- Opening Delimiter -
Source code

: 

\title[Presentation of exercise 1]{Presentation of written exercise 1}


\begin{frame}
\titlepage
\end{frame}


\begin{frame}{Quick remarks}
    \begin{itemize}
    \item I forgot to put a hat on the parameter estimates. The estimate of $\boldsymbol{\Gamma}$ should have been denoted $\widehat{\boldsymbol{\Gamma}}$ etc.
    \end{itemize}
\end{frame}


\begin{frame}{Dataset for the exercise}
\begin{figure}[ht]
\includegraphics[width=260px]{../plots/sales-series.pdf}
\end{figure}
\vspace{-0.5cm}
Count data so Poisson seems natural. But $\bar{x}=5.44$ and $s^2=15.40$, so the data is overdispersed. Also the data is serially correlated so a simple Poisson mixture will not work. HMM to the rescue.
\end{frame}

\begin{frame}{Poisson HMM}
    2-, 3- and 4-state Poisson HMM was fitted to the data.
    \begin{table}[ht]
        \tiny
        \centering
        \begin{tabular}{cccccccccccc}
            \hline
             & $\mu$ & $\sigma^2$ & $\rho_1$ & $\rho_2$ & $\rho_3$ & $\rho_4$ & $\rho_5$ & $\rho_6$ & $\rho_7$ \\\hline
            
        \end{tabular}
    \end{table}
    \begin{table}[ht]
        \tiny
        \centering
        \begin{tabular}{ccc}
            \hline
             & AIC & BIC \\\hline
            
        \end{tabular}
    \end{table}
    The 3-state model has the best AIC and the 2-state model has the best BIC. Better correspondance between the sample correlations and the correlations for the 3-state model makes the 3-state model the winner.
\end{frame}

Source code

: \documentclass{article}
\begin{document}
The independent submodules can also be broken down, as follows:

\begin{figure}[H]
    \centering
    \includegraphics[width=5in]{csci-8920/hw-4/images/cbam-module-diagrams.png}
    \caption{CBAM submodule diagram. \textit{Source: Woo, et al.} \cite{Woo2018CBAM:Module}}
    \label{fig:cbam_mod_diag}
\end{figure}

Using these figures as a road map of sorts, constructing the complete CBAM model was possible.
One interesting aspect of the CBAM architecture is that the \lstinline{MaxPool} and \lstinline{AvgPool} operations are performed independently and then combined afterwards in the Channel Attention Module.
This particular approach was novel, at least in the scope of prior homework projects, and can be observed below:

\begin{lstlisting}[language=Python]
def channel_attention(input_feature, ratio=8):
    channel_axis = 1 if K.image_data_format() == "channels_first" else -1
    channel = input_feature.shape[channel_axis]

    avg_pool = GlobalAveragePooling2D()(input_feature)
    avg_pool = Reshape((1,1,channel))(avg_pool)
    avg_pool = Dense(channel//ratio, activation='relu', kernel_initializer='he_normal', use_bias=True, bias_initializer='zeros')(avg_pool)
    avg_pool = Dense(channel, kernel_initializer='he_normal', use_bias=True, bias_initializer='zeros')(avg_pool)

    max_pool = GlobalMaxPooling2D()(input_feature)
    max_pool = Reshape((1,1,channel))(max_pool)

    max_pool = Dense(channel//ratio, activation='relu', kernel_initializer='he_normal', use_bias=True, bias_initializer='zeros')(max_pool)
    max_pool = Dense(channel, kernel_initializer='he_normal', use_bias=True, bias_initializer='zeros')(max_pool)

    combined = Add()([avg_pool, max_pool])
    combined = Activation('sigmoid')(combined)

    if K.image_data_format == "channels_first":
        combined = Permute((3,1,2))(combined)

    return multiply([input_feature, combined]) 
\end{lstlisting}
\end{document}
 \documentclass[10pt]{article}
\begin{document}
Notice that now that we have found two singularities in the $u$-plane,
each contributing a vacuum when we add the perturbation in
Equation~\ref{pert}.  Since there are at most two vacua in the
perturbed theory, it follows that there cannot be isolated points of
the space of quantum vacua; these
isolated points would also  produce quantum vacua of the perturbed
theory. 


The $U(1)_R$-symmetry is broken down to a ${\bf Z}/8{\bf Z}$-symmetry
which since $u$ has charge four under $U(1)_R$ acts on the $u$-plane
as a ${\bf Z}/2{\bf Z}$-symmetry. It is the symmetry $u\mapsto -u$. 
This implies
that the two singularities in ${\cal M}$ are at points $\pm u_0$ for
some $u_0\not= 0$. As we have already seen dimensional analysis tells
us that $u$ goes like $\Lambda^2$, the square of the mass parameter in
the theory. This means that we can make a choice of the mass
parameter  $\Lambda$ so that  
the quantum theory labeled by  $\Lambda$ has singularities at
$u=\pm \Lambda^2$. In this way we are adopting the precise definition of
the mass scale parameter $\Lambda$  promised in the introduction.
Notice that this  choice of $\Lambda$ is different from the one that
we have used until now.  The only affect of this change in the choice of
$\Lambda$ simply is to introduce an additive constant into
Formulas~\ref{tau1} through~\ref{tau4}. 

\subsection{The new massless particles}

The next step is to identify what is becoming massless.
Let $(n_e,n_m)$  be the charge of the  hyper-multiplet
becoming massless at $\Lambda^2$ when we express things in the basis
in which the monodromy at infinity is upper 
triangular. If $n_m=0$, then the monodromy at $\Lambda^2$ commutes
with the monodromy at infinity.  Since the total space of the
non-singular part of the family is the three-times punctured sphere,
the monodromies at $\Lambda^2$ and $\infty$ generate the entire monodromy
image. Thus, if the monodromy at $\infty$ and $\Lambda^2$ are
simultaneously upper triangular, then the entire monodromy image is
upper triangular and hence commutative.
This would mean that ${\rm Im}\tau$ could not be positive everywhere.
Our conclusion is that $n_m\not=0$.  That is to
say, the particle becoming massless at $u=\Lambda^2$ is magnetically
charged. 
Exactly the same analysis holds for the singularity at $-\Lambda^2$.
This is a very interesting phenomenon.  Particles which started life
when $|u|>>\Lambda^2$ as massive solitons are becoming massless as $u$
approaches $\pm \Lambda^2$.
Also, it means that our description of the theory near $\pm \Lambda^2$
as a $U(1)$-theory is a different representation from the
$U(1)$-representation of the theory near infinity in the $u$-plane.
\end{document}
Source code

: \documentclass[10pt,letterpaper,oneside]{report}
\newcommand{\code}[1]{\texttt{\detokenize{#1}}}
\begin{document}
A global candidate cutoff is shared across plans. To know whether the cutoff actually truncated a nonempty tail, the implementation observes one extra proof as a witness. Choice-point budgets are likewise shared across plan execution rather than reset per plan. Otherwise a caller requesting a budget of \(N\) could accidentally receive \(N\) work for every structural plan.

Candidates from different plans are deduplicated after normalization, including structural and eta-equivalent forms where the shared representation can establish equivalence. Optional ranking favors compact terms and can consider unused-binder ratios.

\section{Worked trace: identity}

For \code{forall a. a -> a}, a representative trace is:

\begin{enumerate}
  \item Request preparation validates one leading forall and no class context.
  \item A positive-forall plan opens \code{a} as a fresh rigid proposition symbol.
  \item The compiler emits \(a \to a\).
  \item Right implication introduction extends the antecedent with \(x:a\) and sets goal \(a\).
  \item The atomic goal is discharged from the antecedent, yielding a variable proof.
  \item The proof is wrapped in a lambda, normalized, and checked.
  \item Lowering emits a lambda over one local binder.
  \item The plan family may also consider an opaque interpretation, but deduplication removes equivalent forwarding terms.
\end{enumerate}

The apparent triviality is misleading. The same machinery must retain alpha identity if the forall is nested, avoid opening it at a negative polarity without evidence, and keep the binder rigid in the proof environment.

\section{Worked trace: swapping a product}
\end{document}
- Closing Delimiter -
▶ _EXERCISE_: For this exercise, please output exactly the lines above starting at the line with "isolated points would" and ending at the line with "non-singular part of", ends included.

▶ _ANSWER SPACE_:
isolated points would also  produce quantum vacua of the perturbed
theory. 


The $U(1)_R$-symmetry is broken down to a ${\bf Z}/8{\bf Z}$-symmetry
which since $u$ has charge four under $U(1)_R$ acts on the $u$-plane
as a ${\bf Z}/2{\bf Z}$-symmetry. It is the symmetry $u\mapsto -u$. 
This implies
that the two singularities in ${\cal M}$ are at points $\pm u_0$ for
some $u_0\not= 0$. As we have already seen dimensional analysis tells
us that $u$ goes like $\Lambda^2$, the square of the mass parameter in
the theory. This means that we can make a choice of the mass
parameter  $\Lambda$ so that  
the quantum theory labeled by  $\Lambda$ has singularities at
$u=\pm \Lambda^2$. In this way we are adopting the precise definition of
the mass scale parameter $\Lambda$  promised in the introduction.
Notice that this  choice of $\Lambda$ is different from the one that
we have used until now.  The only affect of this change in the choice of
$\Lambda$ simply is to introduce an additive constant into
Formulas~\ref{tau1} through~\ref{tau4}. 

\subsection{The new massless particles}

The next step is to identify what is becoming massless.
Let $(n_e,n_m)$  be the charge of the  hyper-multiplet
becoming massless at $\Lambda^2$ when we express things in the basis
in which the monodromy at infinity is upper 
triangular. If $n_m=0$, then the monodromy at $\Lambda^2$ commutes
with the monodromy at infinity.  Since the total space of the
non-singular part of the family is the three-times punctured sphere,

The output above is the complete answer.